— Source material —

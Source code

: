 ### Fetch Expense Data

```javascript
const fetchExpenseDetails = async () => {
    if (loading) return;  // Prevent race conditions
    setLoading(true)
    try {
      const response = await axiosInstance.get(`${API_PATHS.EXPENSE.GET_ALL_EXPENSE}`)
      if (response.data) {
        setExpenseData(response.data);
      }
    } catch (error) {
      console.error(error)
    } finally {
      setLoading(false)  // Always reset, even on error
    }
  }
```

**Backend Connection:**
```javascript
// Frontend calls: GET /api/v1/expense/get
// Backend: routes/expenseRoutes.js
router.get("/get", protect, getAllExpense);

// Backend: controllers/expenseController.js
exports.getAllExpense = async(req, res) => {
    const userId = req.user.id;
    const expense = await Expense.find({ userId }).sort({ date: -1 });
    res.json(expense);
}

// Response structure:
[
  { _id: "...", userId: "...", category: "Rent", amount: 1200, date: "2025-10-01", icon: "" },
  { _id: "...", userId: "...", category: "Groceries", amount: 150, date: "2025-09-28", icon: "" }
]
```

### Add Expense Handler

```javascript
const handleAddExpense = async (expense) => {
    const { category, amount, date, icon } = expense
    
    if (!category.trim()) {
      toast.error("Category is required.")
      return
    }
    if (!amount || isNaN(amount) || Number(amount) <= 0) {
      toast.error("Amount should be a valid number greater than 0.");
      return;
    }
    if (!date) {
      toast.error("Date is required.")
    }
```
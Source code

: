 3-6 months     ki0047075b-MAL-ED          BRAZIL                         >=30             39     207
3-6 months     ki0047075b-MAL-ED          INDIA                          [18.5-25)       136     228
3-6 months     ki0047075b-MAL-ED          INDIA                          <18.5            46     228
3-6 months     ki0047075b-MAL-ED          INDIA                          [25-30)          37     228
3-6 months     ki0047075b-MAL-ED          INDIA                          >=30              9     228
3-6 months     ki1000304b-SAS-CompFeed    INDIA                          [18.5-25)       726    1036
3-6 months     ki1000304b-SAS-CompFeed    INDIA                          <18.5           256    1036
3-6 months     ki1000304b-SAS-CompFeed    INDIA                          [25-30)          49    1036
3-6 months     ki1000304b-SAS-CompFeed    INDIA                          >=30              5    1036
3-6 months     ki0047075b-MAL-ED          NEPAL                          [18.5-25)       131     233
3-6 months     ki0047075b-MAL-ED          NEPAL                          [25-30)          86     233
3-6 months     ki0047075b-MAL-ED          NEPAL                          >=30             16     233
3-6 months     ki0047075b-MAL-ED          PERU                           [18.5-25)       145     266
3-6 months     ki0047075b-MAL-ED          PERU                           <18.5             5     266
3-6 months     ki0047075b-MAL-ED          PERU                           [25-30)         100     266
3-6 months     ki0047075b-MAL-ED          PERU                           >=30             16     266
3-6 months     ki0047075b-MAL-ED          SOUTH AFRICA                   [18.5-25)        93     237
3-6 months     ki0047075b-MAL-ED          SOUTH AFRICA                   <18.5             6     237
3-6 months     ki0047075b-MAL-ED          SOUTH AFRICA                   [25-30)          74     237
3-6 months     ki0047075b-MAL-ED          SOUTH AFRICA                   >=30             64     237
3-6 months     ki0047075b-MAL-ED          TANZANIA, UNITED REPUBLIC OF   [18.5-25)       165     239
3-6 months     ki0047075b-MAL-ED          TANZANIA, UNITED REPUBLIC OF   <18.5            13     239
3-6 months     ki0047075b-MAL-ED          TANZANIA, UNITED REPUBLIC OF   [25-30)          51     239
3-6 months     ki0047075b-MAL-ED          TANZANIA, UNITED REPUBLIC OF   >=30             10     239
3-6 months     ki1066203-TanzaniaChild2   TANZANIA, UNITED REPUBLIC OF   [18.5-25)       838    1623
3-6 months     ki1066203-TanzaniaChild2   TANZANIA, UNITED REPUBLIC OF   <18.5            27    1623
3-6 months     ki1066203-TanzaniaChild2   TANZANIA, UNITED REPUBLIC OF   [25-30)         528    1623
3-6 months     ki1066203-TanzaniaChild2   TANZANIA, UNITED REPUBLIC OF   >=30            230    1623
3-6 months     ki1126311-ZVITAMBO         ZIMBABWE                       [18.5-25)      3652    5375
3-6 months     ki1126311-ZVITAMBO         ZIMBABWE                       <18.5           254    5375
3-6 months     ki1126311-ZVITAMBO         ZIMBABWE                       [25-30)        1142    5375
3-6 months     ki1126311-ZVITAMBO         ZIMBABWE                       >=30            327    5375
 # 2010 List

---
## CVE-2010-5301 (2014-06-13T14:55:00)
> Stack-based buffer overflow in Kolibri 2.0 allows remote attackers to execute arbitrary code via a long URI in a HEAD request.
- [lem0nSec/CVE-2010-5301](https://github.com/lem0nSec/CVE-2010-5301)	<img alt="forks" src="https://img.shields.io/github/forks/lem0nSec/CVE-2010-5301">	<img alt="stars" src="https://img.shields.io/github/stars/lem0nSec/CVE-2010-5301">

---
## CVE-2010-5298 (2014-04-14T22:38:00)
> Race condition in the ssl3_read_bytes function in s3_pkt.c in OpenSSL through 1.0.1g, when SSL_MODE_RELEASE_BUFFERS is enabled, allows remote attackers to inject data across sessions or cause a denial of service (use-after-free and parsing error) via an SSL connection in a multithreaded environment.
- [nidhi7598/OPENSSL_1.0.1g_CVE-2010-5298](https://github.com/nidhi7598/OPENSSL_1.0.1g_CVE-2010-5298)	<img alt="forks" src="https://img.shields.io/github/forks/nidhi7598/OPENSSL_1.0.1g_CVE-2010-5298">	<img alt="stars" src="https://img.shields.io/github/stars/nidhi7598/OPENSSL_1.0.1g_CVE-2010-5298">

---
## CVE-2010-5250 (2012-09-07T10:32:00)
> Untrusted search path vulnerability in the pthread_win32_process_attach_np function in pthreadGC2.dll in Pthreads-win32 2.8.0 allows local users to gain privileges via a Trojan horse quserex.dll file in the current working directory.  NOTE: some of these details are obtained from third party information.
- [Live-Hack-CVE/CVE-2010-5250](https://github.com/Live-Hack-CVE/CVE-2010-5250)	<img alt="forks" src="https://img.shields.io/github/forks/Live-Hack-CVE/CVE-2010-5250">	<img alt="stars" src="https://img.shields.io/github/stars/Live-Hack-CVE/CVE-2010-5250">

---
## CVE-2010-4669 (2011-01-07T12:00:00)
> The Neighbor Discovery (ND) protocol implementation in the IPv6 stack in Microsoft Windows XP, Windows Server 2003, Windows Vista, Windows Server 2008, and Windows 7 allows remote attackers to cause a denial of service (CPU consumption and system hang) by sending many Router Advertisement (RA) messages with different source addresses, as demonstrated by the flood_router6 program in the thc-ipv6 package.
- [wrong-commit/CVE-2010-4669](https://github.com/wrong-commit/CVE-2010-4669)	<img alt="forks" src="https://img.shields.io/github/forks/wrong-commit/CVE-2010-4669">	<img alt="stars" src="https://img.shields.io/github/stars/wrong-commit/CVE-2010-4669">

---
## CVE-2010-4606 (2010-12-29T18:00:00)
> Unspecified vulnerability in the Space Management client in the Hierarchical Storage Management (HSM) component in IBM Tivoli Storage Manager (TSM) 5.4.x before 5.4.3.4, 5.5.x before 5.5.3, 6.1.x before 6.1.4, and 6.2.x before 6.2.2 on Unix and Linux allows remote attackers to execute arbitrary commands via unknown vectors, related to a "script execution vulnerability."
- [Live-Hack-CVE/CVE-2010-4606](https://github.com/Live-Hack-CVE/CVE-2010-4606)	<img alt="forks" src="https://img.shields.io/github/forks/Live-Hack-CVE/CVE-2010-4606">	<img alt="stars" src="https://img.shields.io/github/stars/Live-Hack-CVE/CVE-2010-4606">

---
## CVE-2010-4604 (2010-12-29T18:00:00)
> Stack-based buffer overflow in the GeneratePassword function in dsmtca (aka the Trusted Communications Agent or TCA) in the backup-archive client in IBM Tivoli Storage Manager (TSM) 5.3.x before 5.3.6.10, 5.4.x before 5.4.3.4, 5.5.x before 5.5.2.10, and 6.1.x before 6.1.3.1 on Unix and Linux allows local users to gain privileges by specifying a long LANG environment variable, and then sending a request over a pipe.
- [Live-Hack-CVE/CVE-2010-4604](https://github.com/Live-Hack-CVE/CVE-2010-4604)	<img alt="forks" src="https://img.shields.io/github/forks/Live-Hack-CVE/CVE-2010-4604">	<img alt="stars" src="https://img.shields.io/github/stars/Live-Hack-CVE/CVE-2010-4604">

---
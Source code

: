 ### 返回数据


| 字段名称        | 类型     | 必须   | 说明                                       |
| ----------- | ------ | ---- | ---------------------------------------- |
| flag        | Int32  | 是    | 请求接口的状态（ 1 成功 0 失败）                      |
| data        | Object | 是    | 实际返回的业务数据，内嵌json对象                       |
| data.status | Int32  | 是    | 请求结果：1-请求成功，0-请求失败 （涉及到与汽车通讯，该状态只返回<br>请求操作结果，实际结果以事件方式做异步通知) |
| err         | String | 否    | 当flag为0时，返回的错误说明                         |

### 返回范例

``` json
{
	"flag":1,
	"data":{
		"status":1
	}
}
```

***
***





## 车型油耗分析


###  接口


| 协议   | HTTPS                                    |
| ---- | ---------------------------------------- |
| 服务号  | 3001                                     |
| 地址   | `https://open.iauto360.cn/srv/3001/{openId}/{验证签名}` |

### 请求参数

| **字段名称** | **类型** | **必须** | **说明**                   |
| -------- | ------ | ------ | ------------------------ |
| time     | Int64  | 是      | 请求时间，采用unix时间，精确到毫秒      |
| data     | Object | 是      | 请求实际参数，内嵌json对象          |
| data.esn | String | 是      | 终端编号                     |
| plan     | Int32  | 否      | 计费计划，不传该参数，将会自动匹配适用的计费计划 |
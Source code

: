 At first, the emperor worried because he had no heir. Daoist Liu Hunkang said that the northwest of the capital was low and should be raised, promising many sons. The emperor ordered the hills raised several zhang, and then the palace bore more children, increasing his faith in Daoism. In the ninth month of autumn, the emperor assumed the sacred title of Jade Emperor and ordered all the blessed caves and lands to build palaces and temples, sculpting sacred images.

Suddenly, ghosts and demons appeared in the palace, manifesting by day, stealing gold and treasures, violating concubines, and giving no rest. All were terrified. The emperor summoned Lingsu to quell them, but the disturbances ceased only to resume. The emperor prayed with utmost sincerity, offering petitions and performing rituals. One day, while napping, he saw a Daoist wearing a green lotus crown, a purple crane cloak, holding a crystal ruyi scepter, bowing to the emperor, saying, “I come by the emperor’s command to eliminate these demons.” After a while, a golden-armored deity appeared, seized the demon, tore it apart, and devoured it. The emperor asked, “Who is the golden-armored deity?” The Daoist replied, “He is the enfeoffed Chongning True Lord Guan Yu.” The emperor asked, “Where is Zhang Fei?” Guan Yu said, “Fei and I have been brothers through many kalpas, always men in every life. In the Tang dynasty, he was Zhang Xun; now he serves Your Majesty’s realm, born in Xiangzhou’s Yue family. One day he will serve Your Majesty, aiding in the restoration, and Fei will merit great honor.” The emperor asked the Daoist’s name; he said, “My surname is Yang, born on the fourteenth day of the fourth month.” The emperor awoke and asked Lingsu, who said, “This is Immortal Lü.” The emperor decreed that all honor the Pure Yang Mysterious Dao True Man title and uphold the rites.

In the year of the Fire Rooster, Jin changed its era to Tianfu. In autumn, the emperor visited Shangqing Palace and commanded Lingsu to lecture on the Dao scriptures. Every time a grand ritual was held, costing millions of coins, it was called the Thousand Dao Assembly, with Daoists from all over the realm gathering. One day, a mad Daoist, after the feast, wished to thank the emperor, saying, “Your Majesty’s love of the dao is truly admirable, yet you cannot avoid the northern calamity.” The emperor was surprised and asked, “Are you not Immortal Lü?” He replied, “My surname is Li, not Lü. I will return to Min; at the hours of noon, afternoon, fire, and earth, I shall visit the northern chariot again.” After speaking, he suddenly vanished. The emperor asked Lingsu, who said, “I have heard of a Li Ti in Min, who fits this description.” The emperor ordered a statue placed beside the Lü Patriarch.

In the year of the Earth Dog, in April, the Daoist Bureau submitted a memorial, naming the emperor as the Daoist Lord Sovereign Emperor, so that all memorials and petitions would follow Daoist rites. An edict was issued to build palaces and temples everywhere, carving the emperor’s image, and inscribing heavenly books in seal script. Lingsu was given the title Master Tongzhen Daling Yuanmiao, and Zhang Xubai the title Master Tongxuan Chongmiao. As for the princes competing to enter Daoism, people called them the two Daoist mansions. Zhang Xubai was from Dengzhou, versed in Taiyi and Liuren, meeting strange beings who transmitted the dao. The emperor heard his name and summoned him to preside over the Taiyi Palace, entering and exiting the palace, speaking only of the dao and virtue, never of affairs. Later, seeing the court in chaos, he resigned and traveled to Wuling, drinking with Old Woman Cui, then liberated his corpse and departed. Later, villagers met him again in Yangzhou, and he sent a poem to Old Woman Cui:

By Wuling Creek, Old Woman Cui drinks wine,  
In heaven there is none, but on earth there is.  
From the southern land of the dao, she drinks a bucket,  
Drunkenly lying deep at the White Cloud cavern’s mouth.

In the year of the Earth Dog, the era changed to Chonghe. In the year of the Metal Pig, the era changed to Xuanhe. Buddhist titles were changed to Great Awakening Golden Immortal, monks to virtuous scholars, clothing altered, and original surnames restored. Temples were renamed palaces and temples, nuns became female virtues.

— Prompt —
Show the lines above with "service".

— The answer —
> Race condition in the ssl3_read_bytes function in s3_pkt.c in OpenSSL through 1.0.1g, when SSL_MODE_RELEASE_BUFFERS is enabled, allows remote attackers to inject data across sessions or cause a denial of service (use-after-free and parsing error) via an SSL connection in a multithreaded environment.
> The Neighbor Discovery (ND) protocol implementation in the IPv6 stack in Microsoft Windows XP, Windows Server 2003, Windows Vista, Windows Server 2008, and Windows 7 allows remote attackers to cause a denial of service (CPU consumption and system hang) by sending many Router Advertisement (RA) messages with different source addresses, as demonstrated by the flood_router6 program in the thc-ipv6 package.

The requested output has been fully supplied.